Activity	Description
`process_due_checks`	Runs every minute, dispatches checks for monitors where `next_check_at <= now`
`execute_check`	Executes HTTP/TCP/WebSocket check for a single monitor
`send_uptime_notification`	Sends Slack/email/webhook notifications
`cleanup_old_checks`	Removes check records older than 30 days

Inspect runs and history in the Temporal UI at http://localhost:8080.

Frontend Pages#

Path	Description
`/uptime`	Dashboard with stats and active incidents
`/uptime/monitors`	List all monitors with create/manage
`/uptime/monitors/{id}`	Monitor detail with stats and history
`/uptime/incidents`	List all incidents
`/uptime/incidents/{id}`	Incident detail with timeline
`/uptime/history`	Check history browser

Configuration#

Environment Variables#

No additional environment variables required.

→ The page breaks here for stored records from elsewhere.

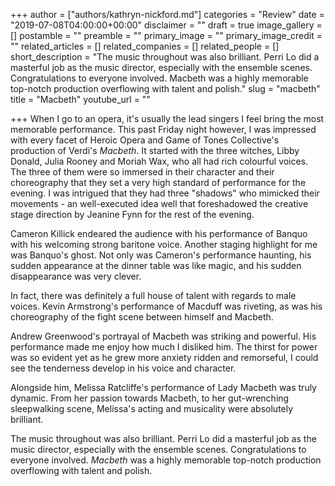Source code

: +++
author = ["authors/kathryn-nickford.md"]
categories = "Review"
date = "2019-07-08T04:00:00+00:00"
disclaimer = ""
draft = true
image_gallery = []
postamble = ""
preamble = ""
primary_image = ""
primary_image_credit = ""
related_articles = []
related_companies = []
related_people = []
short_description = "The music throughout was also brilliant. Perri Lo did a masterful job as the music director, especially with the ensemble scenes. Congratulations to everyone involved. Macbeth was a highly memorable top-notch production overflowing with talent and polish."
slug = "macbeth"
title = "Macbeth"
youtube_url = ""

+++
When I go to an opera, it's usually the lead singers I feel bring the most memorable performance. This past Friday night however, I was impressed with every facet of Heroic Opera and Game of Tones Collective's production of Verdi's _Macbeth_. It started with the three witches, Libby Donald, Julia Rooney and Moriah Wax, who all had rich colourful voices. The three of them were so immersed in their character and their choreography that they set a very high standard of performance for the evening. I was intrigued that they had three "shadows" who mimicked their movements - an well-executed idea well that foreshadowed the creative stage direction by Jeanine Fynn for the rest of the evening. 

Cameron Killick endeared the audience with his performance of Banquo with his welcoming strong baritone voice. Another staging highlight for me was Banquo's ghost. Not only was Cameron's performance haunting, his sudden appearance at the dinner table was like magic, and his sudden disappearance was very clever. 

In fact, there was definitely a full house of talent with regards to male voices. Kevin Armstrong's performance of Macduff was riveting, as was his choreography of the fight scene between himself and Macbeth.

Andrew Greenwood's portrayal of Macbeth was striking and powerful. His performance made me enjoy how much I disliked him. The thirst for power was so evident yet as he grew more anxiety ridden and remorseful, I could see the tenderness develop in his voice and character.

Alongside him, Melissa Ratcliffe's performance of Lady Macbeth was truly dynamic. From her passion towards Macbeth, to her gut-wrenching sleepwalking scene, Melissa's acting and musicality were absolutely brilliant. 

The music throughout was also brilliant. Perri Lo did a masterful job as the music director, especially with the ensemble scenes. Congratulations to everyone involved. _Macbeth_ was a highly memorable top-notch production overflowing with talent and polish.
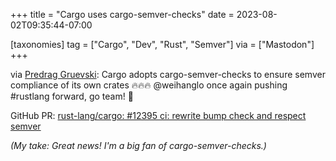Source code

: +++
title = "Cargo uses cargo-semver-checks"
date = 2023-08-02T09:35:44-07:00

[taxonomies]
tag = ["Cargo", "Dev", "Rust", "Semver"]
via = ["Mastodon"]
+++

via [Predrag Gruevski](https://hachyderm.io/@predrag/110820469202851466): Cargo adopts cargo-semver-checks to ensure semver compliance of its own crates 🔥🔥🔥 @weihanglo once again pushing #rustlang forward, go team! 🦀

<!-- more -->

GitHub PR: [rust-lang/cargo: #12395 ci: rewrite bump check and respect semver](https://github.com/rust-lang/cargo/pull/12395)

_(My take: Great news! I'm a big fan of cargo-semver-checks.)_
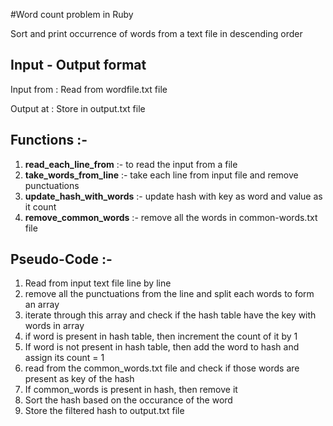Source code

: #Word count problem in Ruby

Sort and print occurrence of words from a text file in descending order

Input - Output format
----------------------

Input from : Read from wordfile.txt file

Output at  : Store in output.txt file

Functions :-
-------------

1. **read_each_line_from**    :- to read the input from a file
2. **take_words_from_line**   :- take each line from input file and remove punctuations
3. **update_hash_with_words** :- update hash with key as word and value as it count
4. **remove_common_words**    :- remove all the words in common-words.txt file

Pseudo-Code :- 
---------------

1. Read from input text file line by line
2. remove all the punctuations from the line and split each words to form an array
3. iterate through this array and check if the hash table have the key with words in array
4. if word is present in hash table, then increment the count of it by 1
5. If word is not present in hash table, then add the word to hash and assign its count = 1
6. read from the common_words.txt file and check if those words are present as key of the hash
7. If common_words is present in hash, then remove it
8. Sort the hash based on the occurance of the word
8. Store the filtered hash to output.txt file
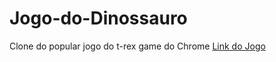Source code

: # Jogo-do-Dinossauro
Clone do popular jogo do t-rex game do Chrome
[Link do Jogo](https://bismarck-cmd.github.io/Jogo-do-Dinossauro/ "Link do Jogo")
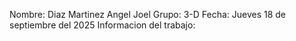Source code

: Nombre: Diaz Martinez Angel Joel
Grupo: 3-D
Fecha: Jueves 18 de septiembre del 2025
Informacion del trabajo:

Uses existing:

REDIS_URL - For caching and LLM rate limiting
TEMPORAL_ADDRESS - For the Temporal workflow engine that runs checks
DATABASE_URL - For PostgreSQL storage

Check Intervals#

Value	Description
60	Every minute
300	Every 5 minutes
900	Every 15 minutes
1800	Every 30 minutes
3600	Every hour

Default Settings#

Setting	Default
`timeout_seconds`	30
`consecutive_failures_threshold`	3
`verify_ssl`	true
`http_method`	GET
`expected_status_codes`	[200, 201, 204]
`notify_on_recovery`	true

File Structure#

frontend/src/
├── app/
│   ├── (app)/uptime/
│   │   ├── page.tsx                    # Dashboard
│   │   ├── monitors/
│   │   │   ├── page.tsx                # Monitors list
│   │   │   └── [monitorId]/page.tsx    # Monitor detail
│   │   ├── incidents/
│   │   │   ├── page.tsx                # Incidents list
│   │   │   └── [incidentId]/page.tsx   # Incident detail
│   │   └── history/page.tsx            # Check history
│   └── products/uptime/page.tsx        # Product landing page
└── lib/
    └── uptime-api.ts                   # Uptime API client

backend/src/aexy/
├── models/uptime.py                    # SQLAlchemy models
├── schemas/uptime.py                   # Pydantic schemas
├── services/
│   ├── uptime_service.py               # Business logic
│   └── uptime_checker.py               # Check executors
├── api/uptime.py                       # REST endpoints
└── temporal/activities/uptime.py       # Temporal activities (process_due_checks, execute_check, cleanup_old_checks)

Troubleshooting#

Monitor Not Running Checks#

Verify monitor is active (is_active = true)
Check the Temporal worker is running (uptime checks run as Temporal scheduled activities):
```
docker compose logs temporal-worker
```
Open the Temporal UI at http://localhost:8080 and verify the uptime schedule is active and recent runs are succeeding.

Checks Timing Out#

Increase timeout_seconds on the monitor
Check if endpoint is accessible from container network
Verify any firewall rules allow outbound connections

Ticket Not Created#

Verify consecutive_failures_threshold has been reached
Check ticket service is accessible
Review Temporal worker logs for errors

Notifications Not Sending#

Verify notification channel is configured on monitor
Check Slack integration is connected (for Slack alerts)
Verify webhook URL is reachable
Review Temporal worker logs

SSL Errors#

If certificate is valid but failing, try setting verify_ssl = false
Check certificate chain is complete
Verify system trust store includes required root CAs

WebSocket Connection Failures#

Verify WS URL uses correct protocol (ws:// or wss://)
Check if server requires specific subprotocols
Test connection manually with wscat:
```
wscat -c wss://your-endpoint.com/ws
```

Access Control#

Uptime monitoring is enabled for:

Engineering Bundle: Full access
Full Access Bundle: Full access

Permission required: can_view_uptime

Configure access in Settings > Access for your workspace.